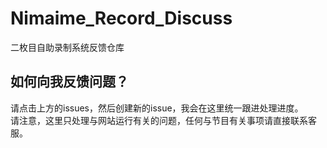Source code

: # Nimaime_Record_Discuss
二枚目自助录制系统反馈仓库
## 如何向我反馈问题？
请点击上方的issues，然后创建新的issue，我会在这里统一跟进处理进度。  
请注意，这里只处理与网站运行有关的问题，任何与节目有关事项请直接联系客服。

★ ★ ★

**HOW TO COMPLETE THIS TASK**. Give back exactly the lines that run from the line with "请点击上方的issues，然" through the close of the material, counting both ends, and nothing more.

**ANSWER BOX**.
请点击上方的issues，然后创建新的issue，我会在这里统一跟进处理进度。  
请注意，这里只处理与网站运行有关的问题，任何与节目有关事项请直接联系客服。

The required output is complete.